Endocrine therapy in the form of tamoxifen or aromatase inhibitor is first line standard of care for ER+ breast cancer. Nevertheless, 1 in 4 patients develop resistance to this treatment modality resulting in disease recurrence, metastasis and eventually death from disease. Recently, dysregulation of mismatch, nucleotide and base excision repair pathways were identified as causal to endocrine resistance and poor survival in Caucasian American ER+ breast cancer patients. Whether these same pathways, or distinct ones, associate with poor outcome in AA patients remains as yet unstudied. Here, we use a discovery data set with 87 AA patients and two publicly available validation data sets (TCGA and GSE50939 which has 49 and 45 AA patients respectively) to address this gap in knowledge.

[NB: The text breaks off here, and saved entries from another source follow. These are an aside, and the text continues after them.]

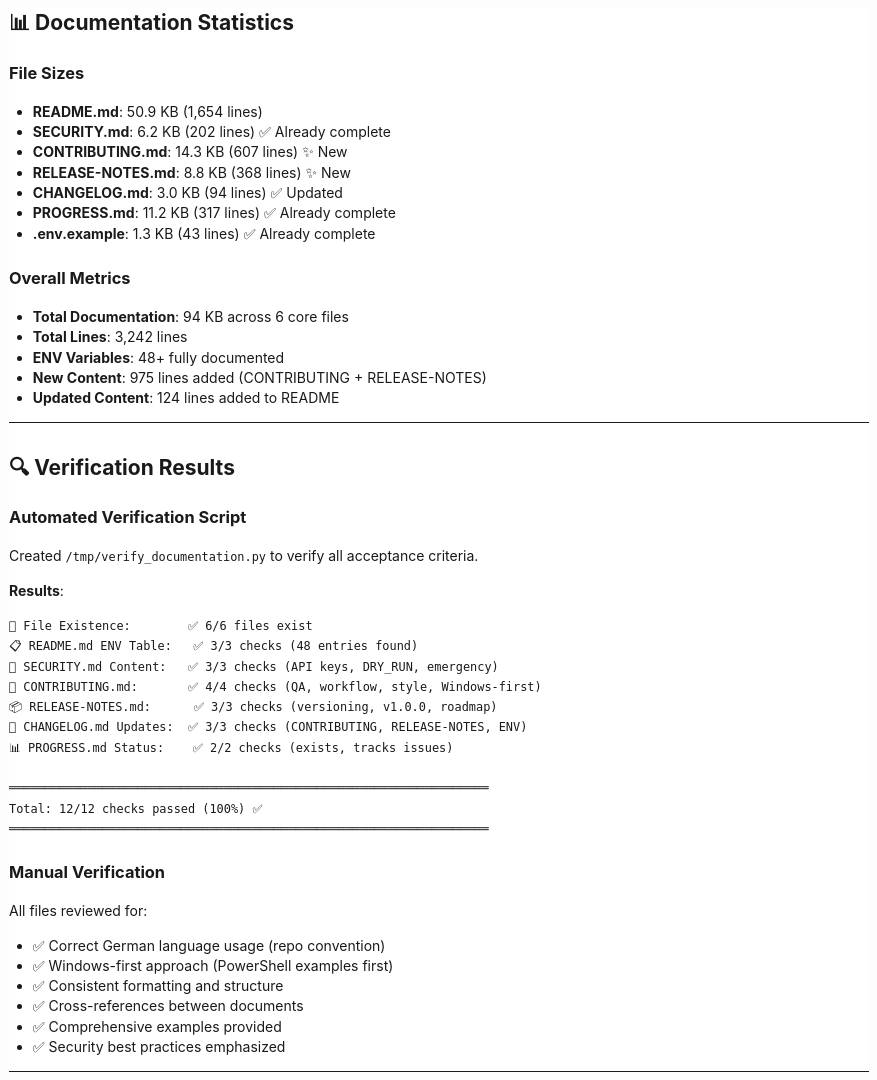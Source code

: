 
## 📊 Documentation Statistics

### File Sizes
- **README.md**: 50.9 KB (1,654 lines)
- **SECURITY.md**: 6.2 KB (202 lines) ✅ Already complete
- **CONTRIBUTING.md**: 14.3 KB (607 lines) ✨ New
- **RELEASE-NOTES.md**: 8.8 KB (368 lines) ✨ New
- **CHANGELOG.md**: 3.0 KB (94 lines) ✅ Updated
- **PROGRESS.md**: 11.2 KB (317 lines) ✅ Already complete
- **.env.example**: 1.3 KB (43 lines) ✅ Already complete

### Overall Metrics
- **Total Documentation**: 94 KB across 6 core files
- **Total Lines**: 3,242 lines
- **ENV Variables**: 48+ fully documented
- **New Content**: 975 lines added (CONTRIBUTING + RELEASE-NOTES)
- **Updated Content**: 124 lines added to README

---

## 🔍 Verification Results

### Automated Verification Script

Created `/tmp/verify_documentation.py` to verify all acceptance criteria.

**Results**:
```
📁 File Existence:        ✅ 6/6 files exist
📋 README.md ENV Table:   ✅ 3/3 checks (48 entries found)
🔐 SECURITY.md Content:   ✅ 3/3 checks (API keys, DRY_RUN, emergency)
🤝 CONTRIBUTING.md:       ✅ 4/4 checks (QA, workflow, style, Windows-first)
📦 RELEASE-NOTES.md:      ✅ 3/3 checks (versioning, v1.0.0, roadmap)
📝 CHANGELOG.md Updates:  ✅ 3/3 checks (CONTRIBUTING, RELEASE-NOTES, ENV)
📊 PROGRESS.md Status:    ✅ 2/2 checks (exists, tracks issues)

═══════════════════════════════════════════════════════════════════
Total: 12/12 checks passed (100%) ✅
═══════════════════════════════════════════════════════════════════
```

### Manual Verification

All files reviewed for:
- ✅ Correct German language usage (repo convention)
- ✅ Windows-first approach (PowerShell examples first)
- ✅ Consistent formatting and structure
- ✅ Cross-references between documents
- ✅ Comprehensive examples provided
- ✅ Security best practices emphasized

---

We demonstrate that a distinct subset of single stand break repair genes belonging to base excision repair (BER) and nucleotide excision repair (NER) pathways are downregulated specifically in tumors from AA patients. In parallel, double stand break repair genes from homologous recombination (HR) and Fanconi anemia (FA) pathways are upregulated in tumors from AA patients. Uniquely, tumors from AA patients more frequently have coordinated dysregulation of both homologous recombination and base excision repair genes, and this coordinate dysregulation associate with poor outcomes in AA patients. Overall, the results of this study provide the first thorough interrogation of DNA damage repair dysregulation in ER+/HER2- breast tumors from AA women. This systematic analysis identifies a unique profile of DNA repair dysregulation in AA patients and associates them with survival outcome. Datasets with better representation of AA patients are required for a more nuanced understanding of how DNA repair, and other molecular pathways, contribute to the worse outcomes seen in this underserved population. These results have implications for refining biomarker profiles by race, and improving precision medicine approaches.
Citation Format: Aloran Mazumder, Athena Jimenez, Svasti Haricharan. Coordinate dysregulation of base excision repair and homologous recombination pathways predominates in ER+/HER2- breast tumors from African American patients, and associates with worse disease-specific outcomes [abstract]. In: Proceedings of the AACR Virtual Conference: Thirteenth AACR Conference on the Science of Cancer Health Disparities in Racial/Ethnic Minorities and the Medically Underserved; 2020 Oct 2-4. Philadelphia (PA): AACR; Cancer Epidemiol Biomarkers Prev 2020;29(12 Suppl):Abstract nr PO-090.